Murrah-based actor Patrick Dickson has a very familiar face. He could be your friend’s dad. Or your son’s friend. Maybe someone you used to work with?
Dickson laughs as he explains his familiarity to the Australian public, “I was the reason Pippa left in ‘Home and Away’ and I was Sigrid Thornton’s ex-husband who happened to be bonking her sister in ‘Seachange.'”
A sea change of his own brought Patrick and his family to the Murrah, between Bermagui and Tathra, but the Far South Coast is not his first ocean-side home – he grew up on the Island of Guernsey in the UK and will tour his one-man play ‘Victor Ego or The Brainstorm’ there in April.
The play had its debut season at the Murrah Hall in July last year and will run for a second season at the end of the month prior to Patrick departing overseas.
Touring the play in Guernsey in April is no accident – the subject of the play, Victor Hugo, author of ‘Les Misérables’ and ‘The Hunchback of Notre Dame,’ lived there for 15 years from 1855 in a grand house on the hill, exiled from his home in France.
“The house – Hauteville – is very ornate and is topped with a glass-sided studio where Hugo worked. This room is the setting of the play,” Patrick explains “and the house has just attracted a multi-million Euro refurbishment and will re-open in mid-April, so it seemed like a good time to tour there.”
Growing up in Guernsey, a place Patrick likens to small coastal towns in NSW in that ‘everyone knows each other,’ Patrick was captured by the story of Hugo who was by all accounts “an insufferable man.”
“That’s why I called the play ‘Victor Ego,’ – because he seems to have had this very strong sense of himself, a sense of entitlement,” Patrick says “his family motto was ‘Ego Hugo’ and half his family went mad around him.”
However, like his contemporary Charles Dickens, Hugo was occupied by social justice and this was the reason for his exile from France during the French Revolution.
With nothing but time on his hands, the novel Hugo penned at Hauteville House, ‘The Toilers of the Sea’ had “five chapters about storms – because he was a show-off,” says Patrick dryly and it is this sense of time, spaciousness and creativity that Patrick explores in ‘Victor Ego.’

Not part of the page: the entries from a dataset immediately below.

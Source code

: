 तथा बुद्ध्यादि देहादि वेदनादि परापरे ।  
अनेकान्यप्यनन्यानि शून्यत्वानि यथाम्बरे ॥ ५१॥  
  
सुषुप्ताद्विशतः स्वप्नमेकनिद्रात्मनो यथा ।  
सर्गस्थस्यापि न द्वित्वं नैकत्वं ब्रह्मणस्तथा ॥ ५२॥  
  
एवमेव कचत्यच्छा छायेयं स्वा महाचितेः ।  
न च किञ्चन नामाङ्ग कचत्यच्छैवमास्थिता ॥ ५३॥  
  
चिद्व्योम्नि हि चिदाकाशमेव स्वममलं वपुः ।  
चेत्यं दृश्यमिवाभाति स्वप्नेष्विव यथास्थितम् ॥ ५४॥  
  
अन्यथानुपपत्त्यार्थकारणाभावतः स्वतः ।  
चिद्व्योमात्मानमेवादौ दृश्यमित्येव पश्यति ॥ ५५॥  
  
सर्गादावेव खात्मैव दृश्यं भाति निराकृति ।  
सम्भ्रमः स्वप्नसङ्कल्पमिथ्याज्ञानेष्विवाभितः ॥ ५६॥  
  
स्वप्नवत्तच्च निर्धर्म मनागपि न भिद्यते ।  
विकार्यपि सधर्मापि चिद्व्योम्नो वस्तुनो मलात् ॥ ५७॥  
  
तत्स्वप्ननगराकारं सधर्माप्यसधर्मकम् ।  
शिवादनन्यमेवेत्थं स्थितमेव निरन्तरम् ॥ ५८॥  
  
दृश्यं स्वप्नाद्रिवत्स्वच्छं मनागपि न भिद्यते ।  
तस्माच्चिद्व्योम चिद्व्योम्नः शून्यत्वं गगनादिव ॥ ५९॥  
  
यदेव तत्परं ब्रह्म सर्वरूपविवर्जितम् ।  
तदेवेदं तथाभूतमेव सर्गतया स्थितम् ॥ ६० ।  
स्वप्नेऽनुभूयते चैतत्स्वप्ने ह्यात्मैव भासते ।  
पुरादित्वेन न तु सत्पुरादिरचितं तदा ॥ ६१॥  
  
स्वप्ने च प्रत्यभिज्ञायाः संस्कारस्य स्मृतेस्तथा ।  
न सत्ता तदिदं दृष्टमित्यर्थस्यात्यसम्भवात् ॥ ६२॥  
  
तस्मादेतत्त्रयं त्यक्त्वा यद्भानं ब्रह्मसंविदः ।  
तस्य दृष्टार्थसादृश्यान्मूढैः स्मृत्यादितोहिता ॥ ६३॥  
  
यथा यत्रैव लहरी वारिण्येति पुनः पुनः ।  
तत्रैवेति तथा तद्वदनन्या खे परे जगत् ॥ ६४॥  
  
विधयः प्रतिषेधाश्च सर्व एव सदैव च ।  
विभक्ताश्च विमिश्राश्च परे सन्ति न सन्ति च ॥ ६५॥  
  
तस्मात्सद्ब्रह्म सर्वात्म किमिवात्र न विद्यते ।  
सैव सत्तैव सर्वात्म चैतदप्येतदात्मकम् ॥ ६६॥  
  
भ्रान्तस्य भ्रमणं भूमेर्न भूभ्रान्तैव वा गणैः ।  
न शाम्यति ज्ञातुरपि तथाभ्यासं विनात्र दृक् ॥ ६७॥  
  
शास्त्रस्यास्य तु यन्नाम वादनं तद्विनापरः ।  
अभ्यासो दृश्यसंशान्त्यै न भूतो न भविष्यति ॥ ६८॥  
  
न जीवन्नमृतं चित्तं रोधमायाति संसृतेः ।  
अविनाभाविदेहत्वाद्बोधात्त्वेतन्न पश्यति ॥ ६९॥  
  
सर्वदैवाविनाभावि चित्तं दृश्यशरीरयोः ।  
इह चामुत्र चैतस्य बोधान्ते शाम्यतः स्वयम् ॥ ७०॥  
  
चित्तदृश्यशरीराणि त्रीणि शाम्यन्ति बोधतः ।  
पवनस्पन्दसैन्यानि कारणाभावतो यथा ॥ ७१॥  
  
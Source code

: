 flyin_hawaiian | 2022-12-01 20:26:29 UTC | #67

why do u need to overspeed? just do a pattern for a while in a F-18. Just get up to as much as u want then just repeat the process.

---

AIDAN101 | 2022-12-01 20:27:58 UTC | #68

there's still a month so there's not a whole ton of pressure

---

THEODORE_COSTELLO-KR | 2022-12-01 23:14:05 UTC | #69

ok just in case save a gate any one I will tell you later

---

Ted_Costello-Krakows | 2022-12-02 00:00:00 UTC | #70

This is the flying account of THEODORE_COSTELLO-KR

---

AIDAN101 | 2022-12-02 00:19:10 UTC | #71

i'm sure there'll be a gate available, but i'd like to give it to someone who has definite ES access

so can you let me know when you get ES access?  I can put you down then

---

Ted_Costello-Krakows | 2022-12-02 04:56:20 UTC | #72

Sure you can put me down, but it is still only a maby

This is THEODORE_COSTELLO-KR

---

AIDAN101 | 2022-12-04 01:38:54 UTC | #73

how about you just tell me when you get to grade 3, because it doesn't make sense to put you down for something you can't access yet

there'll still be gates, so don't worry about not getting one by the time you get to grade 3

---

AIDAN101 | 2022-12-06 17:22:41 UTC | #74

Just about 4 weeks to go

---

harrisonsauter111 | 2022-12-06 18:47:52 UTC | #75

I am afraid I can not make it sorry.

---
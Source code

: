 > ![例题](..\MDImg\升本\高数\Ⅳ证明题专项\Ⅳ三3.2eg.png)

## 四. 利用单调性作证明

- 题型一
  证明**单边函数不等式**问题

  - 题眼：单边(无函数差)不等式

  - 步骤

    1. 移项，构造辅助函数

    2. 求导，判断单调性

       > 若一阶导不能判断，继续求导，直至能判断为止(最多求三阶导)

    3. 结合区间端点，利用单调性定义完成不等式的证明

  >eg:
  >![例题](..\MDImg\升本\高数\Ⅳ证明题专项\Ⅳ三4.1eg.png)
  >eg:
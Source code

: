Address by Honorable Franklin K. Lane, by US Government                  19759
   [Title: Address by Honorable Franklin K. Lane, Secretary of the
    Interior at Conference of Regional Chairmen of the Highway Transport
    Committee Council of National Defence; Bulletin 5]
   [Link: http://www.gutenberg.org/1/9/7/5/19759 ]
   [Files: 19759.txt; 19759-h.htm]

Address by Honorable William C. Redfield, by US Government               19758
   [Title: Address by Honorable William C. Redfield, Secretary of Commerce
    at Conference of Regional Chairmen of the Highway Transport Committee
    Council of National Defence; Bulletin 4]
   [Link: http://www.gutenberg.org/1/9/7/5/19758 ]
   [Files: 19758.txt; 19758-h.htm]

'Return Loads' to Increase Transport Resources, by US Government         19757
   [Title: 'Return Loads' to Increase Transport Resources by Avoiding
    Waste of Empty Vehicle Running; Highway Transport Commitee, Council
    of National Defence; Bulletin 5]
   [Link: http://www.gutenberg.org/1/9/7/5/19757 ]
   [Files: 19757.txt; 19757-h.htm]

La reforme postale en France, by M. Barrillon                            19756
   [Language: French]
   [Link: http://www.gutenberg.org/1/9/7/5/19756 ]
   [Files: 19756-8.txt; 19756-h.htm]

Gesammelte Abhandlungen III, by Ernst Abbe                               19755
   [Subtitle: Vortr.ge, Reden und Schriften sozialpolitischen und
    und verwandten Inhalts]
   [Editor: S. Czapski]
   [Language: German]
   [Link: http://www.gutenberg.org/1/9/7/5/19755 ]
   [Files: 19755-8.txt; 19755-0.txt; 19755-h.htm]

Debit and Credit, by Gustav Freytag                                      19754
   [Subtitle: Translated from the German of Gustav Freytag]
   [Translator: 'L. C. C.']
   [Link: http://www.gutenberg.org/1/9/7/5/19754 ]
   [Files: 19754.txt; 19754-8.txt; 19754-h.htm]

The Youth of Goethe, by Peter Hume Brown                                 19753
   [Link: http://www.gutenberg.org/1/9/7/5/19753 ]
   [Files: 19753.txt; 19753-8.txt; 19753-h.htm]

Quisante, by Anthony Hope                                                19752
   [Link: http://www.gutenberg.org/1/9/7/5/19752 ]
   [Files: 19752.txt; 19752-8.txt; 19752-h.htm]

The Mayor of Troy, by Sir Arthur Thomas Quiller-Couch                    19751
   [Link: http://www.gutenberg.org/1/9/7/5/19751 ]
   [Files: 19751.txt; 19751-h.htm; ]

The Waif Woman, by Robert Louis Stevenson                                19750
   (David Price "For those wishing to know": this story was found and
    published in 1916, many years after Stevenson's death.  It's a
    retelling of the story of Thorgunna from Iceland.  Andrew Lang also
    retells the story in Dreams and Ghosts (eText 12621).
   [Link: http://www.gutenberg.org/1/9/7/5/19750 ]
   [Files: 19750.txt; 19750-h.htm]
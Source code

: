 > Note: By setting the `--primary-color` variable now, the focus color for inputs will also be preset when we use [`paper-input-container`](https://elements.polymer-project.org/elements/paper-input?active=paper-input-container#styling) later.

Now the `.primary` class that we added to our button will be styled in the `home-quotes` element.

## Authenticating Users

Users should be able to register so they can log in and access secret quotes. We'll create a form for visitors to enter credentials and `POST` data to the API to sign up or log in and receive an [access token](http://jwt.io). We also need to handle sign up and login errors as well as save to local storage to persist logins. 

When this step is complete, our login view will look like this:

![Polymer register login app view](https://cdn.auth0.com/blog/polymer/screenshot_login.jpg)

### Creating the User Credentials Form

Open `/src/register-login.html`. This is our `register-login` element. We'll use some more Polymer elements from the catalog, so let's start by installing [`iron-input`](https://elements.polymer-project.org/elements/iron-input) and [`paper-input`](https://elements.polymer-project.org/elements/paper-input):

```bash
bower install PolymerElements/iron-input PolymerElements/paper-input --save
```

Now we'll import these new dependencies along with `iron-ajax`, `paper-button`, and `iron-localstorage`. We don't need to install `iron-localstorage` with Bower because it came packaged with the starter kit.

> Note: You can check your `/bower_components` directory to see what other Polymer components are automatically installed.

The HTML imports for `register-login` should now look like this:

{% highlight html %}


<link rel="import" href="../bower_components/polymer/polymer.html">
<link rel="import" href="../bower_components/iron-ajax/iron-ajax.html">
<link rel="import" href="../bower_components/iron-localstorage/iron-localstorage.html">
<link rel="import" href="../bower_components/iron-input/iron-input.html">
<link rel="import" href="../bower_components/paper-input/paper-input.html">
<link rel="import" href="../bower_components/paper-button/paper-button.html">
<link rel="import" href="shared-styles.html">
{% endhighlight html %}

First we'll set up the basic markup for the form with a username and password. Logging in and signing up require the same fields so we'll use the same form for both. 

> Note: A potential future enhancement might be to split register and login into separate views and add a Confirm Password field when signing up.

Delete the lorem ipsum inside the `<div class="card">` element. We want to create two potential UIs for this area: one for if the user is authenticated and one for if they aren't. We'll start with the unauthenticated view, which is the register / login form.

The play, which revolves around Hugo brainstorming his latest [fictional] best-selling novel is “intercut with Hugo penning letters to his friend, to his mistress, and to his publisher. We discover how the lived experience of the writer impacts the creative process and how his own love, pain, and frustration finds its way on to the page,” says Patrick.
Confessing that Hugo is not an easy read [he has recorded several audiobooks of Hugo’s work to make it more accessible], Patrick hopes that his production will provide a window into a period of history and inspire the audience to ask questions about Hugo [“a genius”] and his island life at Gurnsey.
“Despite all his foibles and his state of exile, when Hugo died in 1885, two million people came to his funeral,” marvels Patrick.
“What we know is really very little, but we have our imaginations to fill the blanks of history – Art is when you engage the audience’s imagination,” Dickson says “that is your greatest resource as an artist.”
‘Victor Ego or The Brainstorm’ will be performed at the Murrah Hall on the Bermagui/Tathra Rd on Thursday, March 28 and Friday the 29th at 7 pm and on Saturday 30th and Sunday 31st at 3 pm.
Duration: Approx 2hrs including interval. Tickets: $25 to $15 online via TryBooking or at the door.